Assignment: Please write out the listing beneath this sentence exactly, from its first line to the line with "preciso y por qué?", and stop there.

Data under study START

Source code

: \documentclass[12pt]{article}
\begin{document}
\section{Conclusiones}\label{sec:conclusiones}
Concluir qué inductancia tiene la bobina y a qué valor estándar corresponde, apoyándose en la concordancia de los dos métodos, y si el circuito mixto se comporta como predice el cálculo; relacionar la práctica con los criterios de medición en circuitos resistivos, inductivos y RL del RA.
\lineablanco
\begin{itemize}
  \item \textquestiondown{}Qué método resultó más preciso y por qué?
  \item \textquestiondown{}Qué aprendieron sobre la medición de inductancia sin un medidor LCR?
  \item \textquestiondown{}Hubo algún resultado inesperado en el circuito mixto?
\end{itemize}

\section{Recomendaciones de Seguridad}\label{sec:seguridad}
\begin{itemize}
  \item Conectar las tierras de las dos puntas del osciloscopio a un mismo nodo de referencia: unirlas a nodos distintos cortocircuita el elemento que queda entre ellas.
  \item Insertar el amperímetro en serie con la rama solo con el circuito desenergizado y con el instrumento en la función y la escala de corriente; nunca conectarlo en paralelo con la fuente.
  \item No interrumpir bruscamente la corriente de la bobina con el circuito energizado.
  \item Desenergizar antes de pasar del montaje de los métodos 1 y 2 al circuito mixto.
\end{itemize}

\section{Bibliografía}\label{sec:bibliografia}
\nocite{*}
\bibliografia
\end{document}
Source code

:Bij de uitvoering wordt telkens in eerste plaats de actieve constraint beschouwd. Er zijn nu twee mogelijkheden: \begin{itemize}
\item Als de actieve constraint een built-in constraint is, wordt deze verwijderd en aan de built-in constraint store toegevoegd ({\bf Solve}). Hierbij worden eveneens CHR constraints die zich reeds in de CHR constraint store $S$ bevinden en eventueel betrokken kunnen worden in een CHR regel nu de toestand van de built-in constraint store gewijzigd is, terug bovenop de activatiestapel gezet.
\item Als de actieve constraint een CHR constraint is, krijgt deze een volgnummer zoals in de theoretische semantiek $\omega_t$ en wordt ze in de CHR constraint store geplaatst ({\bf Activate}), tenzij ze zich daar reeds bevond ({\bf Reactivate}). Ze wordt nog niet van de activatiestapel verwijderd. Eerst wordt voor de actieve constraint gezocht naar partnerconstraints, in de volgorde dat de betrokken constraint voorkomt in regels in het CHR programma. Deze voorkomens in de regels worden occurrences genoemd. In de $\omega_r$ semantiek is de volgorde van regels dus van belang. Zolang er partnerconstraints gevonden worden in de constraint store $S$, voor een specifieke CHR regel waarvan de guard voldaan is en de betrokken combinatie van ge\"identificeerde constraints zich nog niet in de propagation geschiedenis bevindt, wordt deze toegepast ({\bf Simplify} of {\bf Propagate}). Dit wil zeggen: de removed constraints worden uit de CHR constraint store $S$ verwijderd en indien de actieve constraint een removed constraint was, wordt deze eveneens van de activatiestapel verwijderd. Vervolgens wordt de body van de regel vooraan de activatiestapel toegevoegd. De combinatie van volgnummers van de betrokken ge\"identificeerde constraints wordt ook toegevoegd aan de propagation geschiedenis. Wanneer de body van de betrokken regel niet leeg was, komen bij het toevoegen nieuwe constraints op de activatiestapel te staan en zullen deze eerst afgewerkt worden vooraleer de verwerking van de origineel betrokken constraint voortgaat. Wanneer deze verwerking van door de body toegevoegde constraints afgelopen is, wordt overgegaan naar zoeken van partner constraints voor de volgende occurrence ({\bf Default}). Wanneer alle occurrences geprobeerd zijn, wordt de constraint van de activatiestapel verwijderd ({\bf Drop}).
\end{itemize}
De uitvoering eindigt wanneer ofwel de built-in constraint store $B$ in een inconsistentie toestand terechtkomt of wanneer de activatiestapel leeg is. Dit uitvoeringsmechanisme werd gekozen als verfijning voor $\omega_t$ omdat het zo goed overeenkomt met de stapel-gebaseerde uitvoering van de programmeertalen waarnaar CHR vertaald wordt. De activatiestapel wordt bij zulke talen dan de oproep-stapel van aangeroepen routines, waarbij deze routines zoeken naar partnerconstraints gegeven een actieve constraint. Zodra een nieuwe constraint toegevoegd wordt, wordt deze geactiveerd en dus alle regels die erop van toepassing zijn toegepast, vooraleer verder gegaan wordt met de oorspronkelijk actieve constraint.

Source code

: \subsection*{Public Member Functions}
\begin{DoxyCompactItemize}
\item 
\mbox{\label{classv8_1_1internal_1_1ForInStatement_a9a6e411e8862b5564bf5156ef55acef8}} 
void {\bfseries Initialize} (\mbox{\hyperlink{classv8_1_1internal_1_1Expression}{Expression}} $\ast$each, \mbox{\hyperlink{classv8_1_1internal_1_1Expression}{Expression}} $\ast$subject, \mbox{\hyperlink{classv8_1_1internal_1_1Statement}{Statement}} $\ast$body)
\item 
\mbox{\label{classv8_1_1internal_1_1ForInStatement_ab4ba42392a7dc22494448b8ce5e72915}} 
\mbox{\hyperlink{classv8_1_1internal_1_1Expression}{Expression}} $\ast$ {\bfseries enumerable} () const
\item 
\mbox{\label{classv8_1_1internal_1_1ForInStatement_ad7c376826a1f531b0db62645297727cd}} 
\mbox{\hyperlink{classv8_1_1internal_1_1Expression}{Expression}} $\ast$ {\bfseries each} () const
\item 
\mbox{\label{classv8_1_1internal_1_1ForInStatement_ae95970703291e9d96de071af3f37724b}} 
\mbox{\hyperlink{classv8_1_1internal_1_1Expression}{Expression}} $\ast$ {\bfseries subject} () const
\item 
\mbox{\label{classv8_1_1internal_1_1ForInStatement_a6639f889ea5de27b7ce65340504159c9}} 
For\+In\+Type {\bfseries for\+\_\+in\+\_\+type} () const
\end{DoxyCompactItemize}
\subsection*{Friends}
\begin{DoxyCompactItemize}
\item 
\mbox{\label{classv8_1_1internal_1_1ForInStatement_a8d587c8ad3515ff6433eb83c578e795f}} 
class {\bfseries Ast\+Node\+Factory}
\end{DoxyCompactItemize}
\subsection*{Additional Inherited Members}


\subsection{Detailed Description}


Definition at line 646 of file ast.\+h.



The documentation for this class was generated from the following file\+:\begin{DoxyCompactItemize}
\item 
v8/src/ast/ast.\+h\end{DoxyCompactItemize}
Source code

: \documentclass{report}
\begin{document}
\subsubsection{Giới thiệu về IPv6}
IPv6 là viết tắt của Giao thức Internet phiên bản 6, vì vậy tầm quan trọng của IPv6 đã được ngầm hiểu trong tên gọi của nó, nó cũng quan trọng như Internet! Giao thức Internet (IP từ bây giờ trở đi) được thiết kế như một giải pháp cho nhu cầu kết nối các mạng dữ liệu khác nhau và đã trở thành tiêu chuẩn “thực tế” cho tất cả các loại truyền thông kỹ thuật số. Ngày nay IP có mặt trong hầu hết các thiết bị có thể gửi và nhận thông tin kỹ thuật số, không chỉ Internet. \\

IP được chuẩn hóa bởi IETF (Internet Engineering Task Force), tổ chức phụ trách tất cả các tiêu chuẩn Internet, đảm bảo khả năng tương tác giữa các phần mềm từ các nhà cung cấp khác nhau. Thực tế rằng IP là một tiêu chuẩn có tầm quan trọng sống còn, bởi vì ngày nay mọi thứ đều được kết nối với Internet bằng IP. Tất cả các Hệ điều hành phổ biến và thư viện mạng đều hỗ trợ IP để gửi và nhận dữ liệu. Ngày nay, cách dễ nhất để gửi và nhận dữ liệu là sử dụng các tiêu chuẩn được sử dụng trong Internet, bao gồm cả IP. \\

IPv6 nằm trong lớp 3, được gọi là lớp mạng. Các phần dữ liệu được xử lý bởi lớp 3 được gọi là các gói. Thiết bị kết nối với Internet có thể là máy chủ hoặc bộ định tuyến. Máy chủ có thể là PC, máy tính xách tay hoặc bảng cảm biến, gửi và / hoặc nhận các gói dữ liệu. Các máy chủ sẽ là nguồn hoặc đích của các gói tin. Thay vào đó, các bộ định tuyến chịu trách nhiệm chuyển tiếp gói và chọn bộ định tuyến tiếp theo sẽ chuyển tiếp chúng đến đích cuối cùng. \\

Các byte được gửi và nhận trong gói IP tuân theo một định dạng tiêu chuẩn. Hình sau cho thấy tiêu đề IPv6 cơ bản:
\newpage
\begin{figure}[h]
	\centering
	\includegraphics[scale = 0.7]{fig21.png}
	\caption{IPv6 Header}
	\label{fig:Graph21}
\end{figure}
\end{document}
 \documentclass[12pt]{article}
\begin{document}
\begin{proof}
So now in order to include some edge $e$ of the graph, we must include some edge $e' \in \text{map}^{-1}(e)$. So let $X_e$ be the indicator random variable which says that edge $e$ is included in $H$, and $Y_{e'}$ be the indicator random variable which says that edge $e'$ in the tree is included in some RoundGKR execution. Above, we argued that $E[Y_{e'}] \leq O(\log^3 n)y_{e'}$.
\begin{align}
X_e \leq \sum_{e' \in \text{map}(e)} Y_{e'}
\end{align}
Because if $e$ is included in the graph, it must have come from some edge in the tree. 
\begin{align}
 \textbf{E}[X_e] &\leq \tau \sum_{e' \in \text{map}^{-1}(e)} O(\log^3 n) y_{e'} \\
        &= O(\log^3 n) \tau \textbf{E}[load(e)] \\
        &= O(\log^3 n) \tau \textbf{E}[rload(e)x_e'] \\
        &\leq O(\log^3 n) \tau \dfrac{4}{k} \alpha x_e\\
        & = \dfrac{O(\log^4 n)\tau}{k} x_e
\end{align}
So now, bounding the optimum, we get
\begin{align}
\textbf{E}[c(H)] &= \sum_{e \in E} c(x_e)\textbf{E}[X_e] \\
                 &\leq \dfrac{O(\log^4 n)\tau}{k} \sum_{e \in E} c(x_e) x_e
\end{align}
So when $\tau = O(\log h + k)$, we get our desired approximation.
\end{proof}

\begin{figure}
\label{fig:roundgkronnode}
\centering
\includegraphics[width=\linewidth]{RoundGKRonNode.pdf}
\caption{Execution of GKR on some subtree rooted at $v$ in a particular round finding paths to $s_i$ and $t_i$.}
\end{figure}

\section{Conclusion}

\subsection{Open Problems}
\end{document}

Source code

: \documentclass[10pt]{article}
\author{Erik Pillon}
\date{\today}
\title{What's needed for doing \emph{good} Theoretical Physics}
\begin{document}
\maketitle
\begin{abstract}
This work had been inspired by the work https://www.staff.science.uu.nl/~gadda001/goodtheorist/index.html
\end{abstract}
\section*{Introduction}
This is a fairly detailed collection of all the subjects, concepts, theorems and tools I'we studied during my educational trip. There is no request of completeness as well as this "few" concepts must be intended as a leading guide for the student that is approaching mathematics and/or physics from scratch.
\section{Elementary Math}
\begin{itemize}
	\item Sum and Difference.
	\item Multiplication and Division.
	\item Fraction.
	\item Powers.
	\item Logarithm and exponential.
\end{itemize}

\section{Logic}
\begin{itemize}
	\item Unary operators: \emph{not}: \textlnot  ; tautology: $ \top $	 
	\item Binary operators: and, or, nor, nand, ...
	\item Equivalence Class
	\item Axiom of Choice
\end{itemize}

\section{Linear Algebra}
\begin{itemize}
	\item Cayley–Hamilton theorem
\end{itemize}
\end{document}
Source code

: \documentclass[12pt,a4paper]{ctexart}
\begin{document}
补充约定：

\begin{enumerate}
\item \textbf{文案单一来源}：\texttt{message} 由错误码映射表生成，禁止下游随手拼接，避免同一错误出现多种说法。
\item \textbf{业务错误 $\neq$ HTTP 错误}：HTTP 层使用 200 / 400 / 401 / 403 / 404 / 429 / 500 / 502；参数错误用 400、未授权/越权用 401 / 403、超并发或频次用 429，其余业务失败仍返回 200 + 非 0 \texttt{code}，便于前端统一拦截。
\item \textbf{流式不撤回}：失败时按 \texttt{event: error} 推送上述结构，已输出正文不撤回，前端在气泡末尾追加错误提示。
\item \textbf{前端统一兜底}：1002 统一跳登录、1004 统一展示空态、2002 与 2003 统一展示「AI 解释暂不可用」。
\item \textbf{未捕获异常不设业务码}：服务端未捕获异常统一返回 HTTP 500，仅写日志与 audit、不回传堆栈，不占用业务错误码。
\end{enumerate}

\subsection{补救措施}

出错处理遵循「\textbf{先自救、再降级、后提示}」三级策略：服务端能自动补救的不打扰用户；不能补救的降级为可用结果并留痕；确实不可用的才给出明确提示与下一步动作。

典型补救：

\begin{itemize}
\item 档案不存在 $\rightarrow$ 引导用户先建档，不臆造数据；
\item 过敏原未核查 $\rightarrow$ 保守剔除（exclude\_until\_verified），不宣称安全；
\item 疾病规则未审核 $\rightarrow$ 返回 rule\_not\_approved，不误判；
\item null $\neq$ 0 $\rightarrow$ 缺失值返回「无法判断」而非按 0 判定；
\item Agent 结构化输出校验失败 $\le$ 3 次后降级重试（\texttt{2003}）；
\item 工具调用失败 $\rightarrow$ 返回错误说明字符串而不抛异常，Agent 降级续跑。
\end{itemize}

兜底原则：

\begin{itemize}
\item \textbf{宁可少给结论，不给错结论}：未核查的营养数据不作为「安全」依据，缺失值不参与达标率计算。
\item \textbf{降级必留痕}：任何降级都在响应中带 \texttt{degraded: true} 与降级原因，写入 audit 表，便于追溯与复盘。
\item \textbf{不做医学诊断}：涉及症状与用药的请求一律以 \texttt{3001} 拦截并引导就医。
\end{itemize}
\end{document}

Data under study END

Response area:
Source code

: \documentclass[12pt]{article}
\begin{document}
\section{Conclusiones}\label{sec:conclusiones}
Concluir qué inductancia tiene la bobina y a qué valor estándar corresponde, apoyándose en la concordancia de los dos métodos, y si el circuito mixto se comporta como predice el cálculo; relacionar la práctica con los criterios de medición en circuitos resistivos, inductivos y RL del RA.
\lineablanco
\begin{itemize}
  \item \textquestiondown{}Qué método resultó más preciso y por qué?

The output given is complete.